Gilbert, however, when he saw her worn, anxious face, the eyes, like those of a dumb animal, lifted to his with an appeal which she knew not how to speak, felt a pang of compassionate sympathy.
“Deborah!” he said, “you don't look well; come into the house and warm yourself!”
“No!” she cried, “I won't darken your door till you've heerd what I've got to say. Go 'way, Sam; I want to speak to Mr. Gilbert, alone.”
Gilbert made a sign, and Sam sprang down the ladder, to the stables under the threshing-floor.

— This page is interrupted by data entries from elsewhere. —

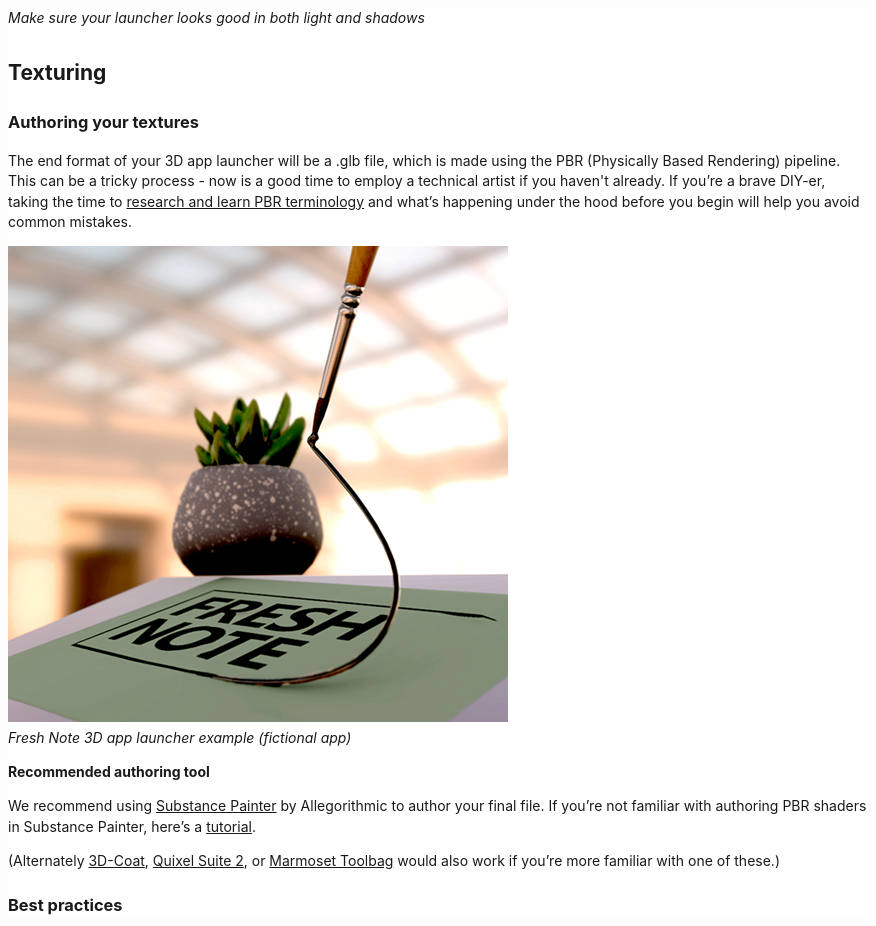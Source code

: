 *Make sure your launcher looks good in both light and shadows*

## Texturing

### Authoring your textures

The end format of your 3D app launcher will be a .glb file, which is made using the PBR (Physically Based Rendering) pipeline. This can be a tricky process - now is a good time to employ a technical artist if you haven't already. If you’re a brave DIY-er, taking the time to [research and learn PBR terminology](http://wiki.polycount.com/wiki/PBR) and what’s happening under the hood before you begin will help you avoid common mistakes. 

![Example: Fresh Note app](images/pbr-freshnote1-640px-500px.png)<br>
*Fresh Note 3D app launcher example (fictional app)*

**Recommended authoring tool**

We recommend using [Substance Painter](https://www.allegorithmic.com/products/substance-painter) by Allegorithmic to author your final file. If you’re not familiar with authoring PBR shaders in Substance Painter, here’s a [tutorial](https://docs.allegorithmic.com/documentation/display/SPDOC/Tutorials).

(Alternately [3D-Coat](https://3dcoat.com/home/), [Quixel Suite 2](https://quixel.se/suite2/), or [Marmoset Toolbag](https://www.marmoset.co/toolbag/) would also work if you’re more familiar with one of these.)

### Best practices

“Mayhap you've heerd already,” she said. “A blotch on a body's name spreads fast and far. Mine was black enough before, God knows, but they've blackened it more.”
“If all I hear is true,” Gilbert exclaimed, “you've blackened it for my sake, Deborah. I'm afraid you thought I blamed you, in some way, for not preventing my loss; but I'm sure you did what you could to save me from it!”
“Ay, lad, that I did! But the devil seemed to ha' got into him. Awful words passed between us, and then—the devil got into me, and—you know what follered. He wouldn't believe the money was your'n, or I don't think he'd ha' took it; he wasn't a bad man at heart, Sandy wasn't, only stubborn at the wrong times, and brung it onto himself by that. But you know what folks says about me?”
“I don't care what they say, Deborah!” Gilbert cried. “I know that you are a true and faithful friend to me, and I've not had so many such in my life that I'm likely to forget what you've tried to do!”
Her hard, melancholy face became at once eager and tender. She stepped forward, put her hand on Gilbert's arm, and said, in a hoarse, earnest, excited whisper,—
“Then maybe you'll take it? I was almost afeard to ax you,—I thought you might push me away, like the rest of 'em; but you'll take it, and that'll seem like a liftin' of the curse! You won't mind how it was got, will you? I had to git it in that way, because no other was left to me!”